Observe now the following helpful fact: If $f$ has a section $\sigma\colon X\to E$, then $\mathbb G_{m,E}\to \sigma_{*}\mathbb G_{m,X}$ induces a morphism $f_{*}\mathbb G_{m,E}\to f_{*}\sigma_{*}\mathbb G_{m,X}=\mathbb G_{m,X}$ which splits the sequence
$$
0\to \mathbb G_{m,X}\to f_{*}\mathbb G_{m,E}\to U_{E/X}\to 0.
$$
In this case the surjectivity of $\varGamma(E, \mathbb G_{m,E})\to U_{E/X}(X)$ is evident. Does your map have a section?
Best Answer
In general, the answer is yes. Let's assume that $C$ is geometrically irreducible curve over any field $k$.

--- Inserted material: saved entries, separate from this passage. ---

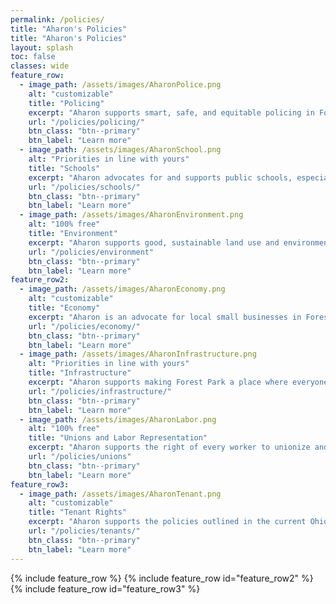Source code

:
 ```yaml
---
permalink: /policies/
title: "Aharon's Policies"
title: "Aharon's Policies"
layout: splash
toc: false
classes: wide
feature_row:
  - image_path: /assets/images/AharonPolice.png
    alt: "customizable"
    title: "Policing"
    excerpt: "Aharon supports smart, safe, and equitable policing in Forest Park."
    url: "/policies/policing/"
    btn_class: "btn--primary"
    btn_label: "Learn more"
  - image_path: /assets/images/AharonSchool.png
    alt: "Priorities in line with yours"
    title: "Schools"
    excerpt: "Aharon advocates for and supports public schools, especially the Winton Woods City Schools."
    url: "/policies/schools/"
    btn_class: "btn--primary"
    btn_label: "Learn more"
  - image_path: /assets/images/AharonEnvironment.png
    alt: "100% free"
    title: "Environment"
    excerpt: "Aharon supports good, sustainable land use and environmental policy in Forest Park."
    url: "/policies/environment"
    btn_class: "btn--primary"
    btn_label: "Learn more"  
feature_row2:
  - image_path: /assets/images/AharonEconomy.png
    alt: "customizable"
    title: "Economy"
    excerpt: "Aharon is an advocate for local small businesses in Forest Park and supports future economic growth and development in the city."
    url: "/policies/economy/"
    btn_class: "btn--primary"
    btn_label: "Learn more"
  - image_path: /assets/images/AharonInfrastructure.png
    alt: "Priorities in line with yours"
    title: "Infrastructure"
    excerpt: "Aharon supports making Forest Park a place where everyone is proud to call it home."
    url: "/policies/infrastructure/"
    btn_class: "btn--primary"
    btn_label: "Learn more"
  - image_path: /assets/images/AharonLabor.png
    alt: "100% free"
    title: "Unions and Labor Representation"
    excerpt: "Aharon supports the right of every worker to unionize and join a union in the workplace."
    url: "/policies/unions"
    btn_class: "btn--primary"
    btn_label: "Learn more"  
feature_row3:
  - image_path: /assets/images/AharonTenant.png
    alt: "customizable"
    title: "Tenant Rights"
    excerpt: "Aharon supports the policies outlined in the current Ohio tenant-landlord code."
    url: "/policies/tenants/"
    btn_class: "btn--primary"
    btn_label: "Learn more"
---
```


{% include feature_row %}
{% include feature_row id="feature_row2" %}
{% include feature_row id="feature_row3" %}
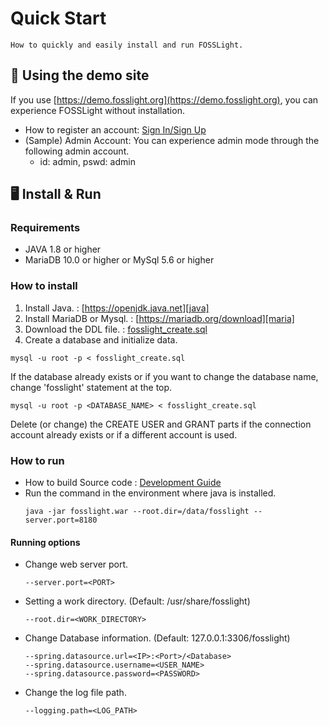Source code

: # Quick Start
```note
How to quickly and easily install and run FOSSLight.
```

## 🔆 Using the demo site
If you use [https://demo.fosslight.org](https://demo.fosslight.org), you can experience FOSSLight without installation.
- How to register an account: [Sign In/Sign Up](2_try/1_sign.md)
- (Sample) Admin Account: You can experience admin mode through the following admin account.
    - id: admin, pswd: admin

## 🖥️ Install  & Run
### Requirements
- JAVA 1.8 or higher
- MariaDB 10.0 or higher or MySql 5.6 or higher

### How to install
1. Install Java. : [https://openjdk.java.net][java]
2. Install MariaDB or Mysql. : [https://mariadb.org/download][maria]
3. Download the DDL file. : [fosslight_create.sql][sql]
4. Create a database and initialize data.
```
mysql -u root -p < fosslight_create.sql
```
If the database already exists or if you want to change the database name, change 'fosslight' statement at the top.
```
mysql -u root -p <DATABASE_NAME> < fosslight_create.sql
```
Delete (or change) the CREATE USER and GRANT parts if the connection account already exists or if a different account is used.

[java]: https://openjdk.java.net
[sql]: https://github.com/fosslight/fosslight/blob/main/install/db/fosslight_create.sql
[maria]: https://mariadb.org/download


### How to run
- How to build Source code : [Development Guide](../learn/1_devloper.md)
- Run the command in the environment where java is installed.
    ```
    java -jar fosslight.war --root.dir=/data/fosslight --server.port=8180
    ```

#### Running options
- Change web server port.
    ```
    --server.port=<PORT>
    ```
- Setting a work directory. (Default: /usr/share/fosslight)
    ```
    --root.dir=<WORK_DIRECTORY>
    ```
- Change Database information. (Default: 127.0.0.1:3306/fosslight)
    ```
    --spring.datasource.url=<IP>:<Port>/<Database>
    --spring.datasource.username=<USER_NAME>
    --spring.datasource.password=<PASSWORD>
    ```
- Change the log file path.
    ```
    --logging.path=<LOG_PATH>
    ```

Note that we have a short exact sequence of sheaves
$$1\to \mathcal{O}_C^\times\to v_\ast \mathcal{O}_{C'}^\times\to (v_\ast\mathcal{O}_{C'}^\times)/\mathcal{O}_C^\times\to 1$$
Taking the long exact sequence in cohomology gives
$$1\to k^\times\to k^\times\to ((v_\ast \mathcal{O}_{C'}^\times)/\mathcal{O}_C^\times)(C)\to \mathrm{Pic}(C)\to \mathrm{Pic}(C')\to 1$$
where we note that $(v_\ast \mathcal{O}_{C'}^\times)/\mathcal{O}_C^\times$ is finitely supported which is why its cohomology is zero. In particular, if $C$ has $n$ double points then it's not hard to see that
$$((v_\ast \mathcal{O}_{C'}^\times)/\mathcal{O}_C^\times)(C)=\bigoplus_{x_i\text{ node}}((v_\ast \mathcal{O}_{C'}^\times)/\mathcal{O}_C^\times)_{x_i}=(k^\times)^n$$
essentially because locally around a node $x_i$, with preimage points $p_1$ and $p_2$, we have that the curve has ring of functions $\{f(t)\in k[t]:f(p_1)=f(p_2)\}$ and locally around each of the two points $p_1$ and $p_2$ in $v^{-1}(x_i)$ we have that the functions just look $k[t]$ so the isomorphism $((v_\ast \mathcal{O}_{C'}^\times)/\mathcal{O}_C^\times)_{x_i}\to k^\times$ is something like $f\mapsto f(p_1)f(p_2)^{-1}$.
All in all we see that we have a short exact sequence
$$1\to (k^\times)^n\to\mathrm{Pic}(C)\to\mathrm{Pic}(C')\to 1$$
so that $\mathrm{Pic}(C)\to\mathrm{Pic}(C')$ is essentially never injective.